Nils Thal, Feuerwehrmann aus Nürnberg, arbeitet seit drei Jahren immer wieder als Freiwilliger in der Ukraine
Sitara Ambrosio
Freiwillig löschen im Ukraine-Krieg
In feindlichem Feuer
Warum hilft ein Nürnberger Feuerwehrmann als Freiwilliger beim Löschen in der brennenden Ukraine? Ein Porträt aus Charkiw
David-Pierce Brill
Privat
05.11.2025
11Min

Um zwei Uhr morgens schlägt die Bombe ein: In Charkiw, einer Stadt im Osten der Ukraine, heulen die Sirenen, Flammen schlagen aus dem Dach des Barabashovo-Markts und fressen sich durch die Lagerräume. Die Luft riecht nach verbranntem Kunststoff, das Löschwasser ist schwarz gefärbt durch die Asche, die als feiner Regen von der Decke rieselt. Glassplitter knirschen unter schweren Stiefelsohlen, Männer in Uniform brüllen gegen das Fauchen der Flammen an. Nils Thal steht in einer schusssicheren Weste und einem Helm vor der Markthalle, löscht das Feuer und hofft, dass keine zweite Bombe neben ihm einschlägt.

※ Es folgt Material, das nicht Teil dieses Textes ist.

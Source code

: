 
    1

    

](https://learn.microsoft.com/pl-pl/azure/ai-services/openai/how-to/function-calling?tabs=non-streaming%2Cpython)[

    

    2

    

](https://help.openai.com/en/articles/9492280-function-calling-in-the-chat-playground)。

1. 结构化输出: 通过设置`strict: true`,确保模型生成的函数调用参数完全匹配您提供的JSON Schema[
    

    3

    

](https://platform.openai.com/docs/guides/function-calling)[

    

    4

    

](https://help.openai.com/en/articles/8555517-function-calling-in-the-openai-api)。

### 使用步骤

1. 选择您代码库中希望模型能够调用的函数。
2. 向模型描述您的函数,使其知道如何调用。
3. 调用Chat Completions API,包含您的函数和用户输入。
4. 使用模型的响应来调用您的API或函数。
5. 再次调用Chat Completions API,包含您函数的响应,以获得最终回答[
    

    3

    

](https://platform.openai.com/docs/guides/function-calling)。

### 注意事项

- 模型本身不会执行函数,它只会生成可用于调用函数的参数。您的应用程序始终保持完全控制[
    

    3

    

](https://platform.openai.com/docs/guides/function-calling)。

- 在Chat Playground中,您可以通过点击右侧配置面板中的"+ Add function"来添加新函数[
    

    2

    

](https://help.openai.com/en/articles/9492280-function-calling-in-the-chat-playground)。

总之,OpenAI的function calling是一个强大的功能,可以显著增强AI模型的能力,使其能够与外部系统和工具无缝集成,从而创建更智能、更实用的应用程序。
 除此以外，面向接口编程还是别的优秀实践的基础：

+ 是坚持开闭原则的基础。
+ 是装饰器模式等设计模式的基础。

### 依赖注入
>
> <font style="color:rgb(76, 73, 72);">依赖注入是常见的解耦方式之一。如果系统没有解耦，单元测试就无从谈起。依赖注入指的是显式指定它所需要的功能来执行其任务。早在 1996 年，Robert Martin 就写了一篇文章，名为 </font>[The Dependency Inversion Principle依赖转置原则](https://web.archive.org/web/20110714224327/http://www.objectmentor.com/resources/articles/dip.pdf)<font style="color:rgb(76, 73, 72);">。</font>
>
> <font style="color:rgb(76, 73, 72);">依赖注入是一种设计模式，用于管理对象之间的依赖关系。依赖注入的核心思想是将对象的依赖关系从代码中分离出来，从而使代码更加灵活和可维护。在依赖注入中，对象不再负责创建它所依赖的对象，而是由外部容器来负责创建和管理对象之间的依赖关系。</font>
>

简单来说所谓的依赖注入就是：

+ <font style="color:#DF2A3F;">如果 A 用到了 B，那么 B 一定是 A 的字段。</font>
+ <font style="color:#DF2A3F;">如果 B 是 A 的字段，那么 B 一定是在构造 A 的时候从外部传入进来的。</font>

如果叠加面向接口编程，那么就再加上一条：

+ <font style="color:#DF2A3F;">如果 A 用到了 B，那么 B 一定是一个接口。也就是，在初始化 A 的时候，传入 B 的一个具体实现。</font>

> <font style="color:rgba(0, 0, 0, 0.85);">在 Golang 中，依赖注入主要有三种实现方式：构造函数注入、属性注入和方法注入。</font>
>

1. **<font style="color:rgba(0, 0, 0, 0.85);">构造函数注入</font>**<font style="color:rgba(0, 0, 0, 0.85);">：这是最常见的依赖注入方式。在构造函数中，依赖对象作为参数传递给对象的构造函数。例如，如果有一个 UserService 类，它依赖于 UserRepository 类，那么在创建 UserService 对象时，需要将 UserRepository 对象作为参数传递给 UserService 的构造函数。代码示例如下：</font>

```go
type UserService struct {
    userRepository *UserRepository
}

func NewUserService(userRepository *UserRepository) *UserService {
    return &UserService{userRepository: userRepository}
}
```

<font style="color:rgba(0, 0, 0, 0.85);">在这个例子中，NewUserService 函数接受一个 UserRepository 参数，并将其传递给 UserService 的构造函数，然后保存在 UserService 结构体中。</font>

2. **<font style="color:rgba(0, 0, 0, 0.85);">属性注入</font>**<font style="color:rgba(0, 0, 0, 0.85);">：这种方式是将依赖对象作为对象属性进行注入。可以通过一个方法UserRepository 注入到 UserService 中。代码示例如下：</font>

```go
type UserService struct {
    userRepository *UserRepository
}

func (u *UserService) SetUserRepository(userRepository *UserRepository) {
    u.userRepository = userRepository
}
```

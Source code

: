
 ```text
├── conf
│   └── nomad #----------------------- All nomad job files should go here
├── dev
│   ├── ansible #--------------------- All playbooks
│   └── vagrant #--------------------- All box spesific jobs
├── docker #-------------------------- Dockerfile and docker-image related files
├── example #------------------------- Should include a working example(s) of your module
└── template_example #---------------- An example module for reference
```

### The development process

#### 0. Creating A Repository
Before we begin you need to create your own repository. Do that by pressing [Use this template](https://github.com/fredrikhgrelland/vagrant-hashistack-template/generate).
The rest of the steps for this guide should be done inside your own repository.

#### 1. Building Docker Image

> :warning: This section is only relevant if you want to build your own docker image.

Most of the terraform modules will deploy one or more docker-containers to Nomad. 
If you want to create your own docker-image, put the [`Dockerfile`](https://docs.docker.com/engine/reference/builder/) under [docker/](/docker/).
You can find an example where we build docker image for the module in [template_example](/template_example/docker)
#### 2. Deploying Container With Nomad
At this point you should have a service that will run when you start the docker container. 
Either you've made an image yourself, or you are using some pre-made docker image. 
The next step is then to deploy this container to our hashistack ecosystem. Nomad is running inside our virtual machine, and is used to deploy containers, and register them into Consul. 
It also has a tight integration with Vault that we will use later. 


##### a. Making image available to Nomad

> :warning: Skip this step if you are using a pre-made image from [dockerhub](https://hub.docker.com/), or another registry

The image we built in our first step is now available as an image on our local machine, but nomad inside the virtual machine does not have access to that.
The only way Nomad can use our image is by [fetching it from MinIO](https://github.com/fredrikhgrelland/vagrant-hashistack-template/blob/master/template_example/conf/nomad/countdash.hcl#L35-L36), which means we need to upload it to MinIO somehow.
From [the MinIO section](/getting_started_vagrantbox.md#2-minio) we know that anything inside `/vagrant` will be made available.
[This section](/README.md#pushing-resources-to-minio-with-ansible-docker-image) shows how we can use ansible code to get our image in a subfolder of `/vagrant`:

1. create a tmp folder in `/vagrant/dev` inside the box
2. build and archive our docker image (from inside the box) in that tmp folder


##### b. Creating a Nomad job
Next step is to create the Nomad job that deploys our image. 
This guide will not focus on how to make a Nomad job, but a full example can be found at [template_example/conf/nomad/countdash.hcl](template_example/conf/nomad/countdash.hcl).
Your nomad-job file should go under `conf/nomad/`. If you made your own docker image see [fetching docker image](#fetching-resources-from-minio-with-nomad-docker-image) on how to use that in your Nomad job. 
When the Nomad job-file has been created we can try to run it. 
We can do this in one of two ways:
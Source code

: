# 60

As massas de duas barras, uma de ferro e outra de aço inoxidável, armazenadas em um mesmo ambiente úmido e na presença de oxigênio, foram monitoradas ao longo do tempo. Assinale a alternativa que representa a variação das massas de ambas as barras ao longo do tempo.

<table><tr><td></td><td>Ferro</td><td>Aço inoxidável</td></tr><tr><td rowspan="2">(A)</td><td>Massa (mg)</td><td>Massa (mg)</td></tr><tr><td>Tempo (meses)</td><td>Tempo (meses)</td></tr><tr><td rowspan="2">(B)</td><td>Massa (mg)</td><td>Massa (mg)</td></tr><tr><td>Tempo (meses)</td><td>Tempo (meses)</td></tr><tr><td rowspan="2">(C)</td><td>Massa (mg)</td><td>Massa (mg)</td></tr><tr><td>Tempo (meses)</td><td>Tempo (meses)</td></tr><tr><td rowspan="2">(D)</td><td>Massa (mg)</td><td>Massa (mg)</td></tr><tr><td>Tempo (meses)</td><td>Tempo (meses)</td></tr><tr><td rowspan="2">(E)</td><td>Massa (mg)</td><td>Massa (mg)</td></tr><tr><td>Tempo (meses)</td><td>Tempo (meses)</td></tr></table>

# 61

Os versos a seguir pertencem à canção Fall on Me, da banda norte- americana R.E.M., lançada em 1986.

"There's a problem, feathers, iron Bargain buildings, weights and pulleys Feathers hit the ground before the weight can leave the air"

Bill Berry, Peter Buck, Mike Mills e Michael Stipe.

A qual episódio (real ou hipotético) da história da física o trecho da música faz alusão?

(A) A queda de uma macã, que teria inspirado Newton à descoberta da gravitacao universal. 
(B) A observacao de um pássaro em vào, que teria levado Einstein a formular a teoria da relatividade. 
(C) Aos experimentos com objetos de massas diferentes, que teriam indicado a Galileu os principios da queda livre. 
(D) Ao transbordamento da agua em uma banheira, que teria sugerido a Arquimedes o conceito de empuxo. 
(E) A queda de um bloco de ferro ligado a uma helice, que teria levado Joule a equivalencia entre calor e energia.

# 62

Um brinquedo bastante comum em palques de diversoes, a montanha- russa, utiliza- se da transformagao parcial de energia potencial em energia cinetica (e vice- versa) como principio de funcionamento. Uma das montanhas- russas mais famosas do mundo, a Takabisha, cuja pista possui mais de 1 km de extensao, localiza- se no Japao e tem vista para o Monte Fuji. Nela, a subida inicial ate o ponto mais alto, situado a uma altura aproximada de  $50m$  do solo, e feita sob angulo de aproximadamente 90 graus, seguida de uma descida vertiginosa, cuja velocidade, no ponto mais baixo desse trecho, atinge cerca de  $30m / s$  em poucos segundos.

Eigentlich ist Nils Thal bayerischer Beamter, angestellt als Feuerwehrmann bei der Stadt Nürnberg – seit drei Jahren jedoch arbeitet er immer wieder als Freiwilliger in der Ukraine. Manchmal brennt eine Küche, weil jemand vergessen hat, den Herd auszumachen. An anderen Tagen rückt Thal mit seinem Kollegen aus, weil ein altes Stromkabel durchschmort. Und manchmal steht er mit seinem Team in einer Markthalle, die in Flammen steht, weil eine russische Bombe eingeschlagen hat. Dann löscht er ein 2800 Quadratmeter großes Flammenmeer.

Jedes Mal, wenn Nils Thal ausrückt, könnte es sein letzter Einsatz sein: Charkiw ist eine der am meisten bombardierten Städte im russisch-ukrainischen Krieg. Trotzdem arbeitet der 38-Jährige in der Feuerwache im Nordosten der Stadt, wartet, bis der Alarm schrillt, springt auf ein Löschfahrzeug und rast dorthin, wo die Bomben fallen. Warum riskiert ein Mensch sein Leben, um einem Land zu helfen, das er kaum kennt?

"Ruhig" heißt: Drohnen, Raketen, Luftalarm – aber nicht in ihrem Revier

Ein paar Tage bevor Thal zum Barabashovo-Markt ausrückt, sitzt er abends in der Kälte und isst ein Stück Wassermelone. Ein halbes Dutzend Männer warten neben ihm, Zigarettenrauch qualmt aus Mundwinkeln, Funkgeräte knarzen. Die Feuerwache 18, Thals Arbeitsplatz, ist ein brachialer Backsteinbau mit Rolltoren und Fenstern, vor denen sich Sandsäcke stapeln. Sie liegt in Saltivka im Nordosten von Charkiw.

Als 2022 die russische Armee auf die Stadt vorrückte, war Saltivka ein Vorort, in dem die ukrainischen Truppen den Vormarsch stoppten. Die Kampfhandlungen haben tiefe Narben in dem noch immer bewohnten Viertel hinterlassen: Ballistische Raketen und Artilleriegeschosse zerstörten Wohnsiedlungen, schlugen Krater in Spielplätze und Schulgebäude, Häuserkämpfe zerstörten ganze Straßenzüge. Viele Gebäude sind nicht mehr bewohnbar, die Fassaden durchlöchert, die Scheiben zerborsten. Bagger reißen einsturzgefährdete Häuser ab, während immer neue Luftangriffe immer neue Ruinen schaffen.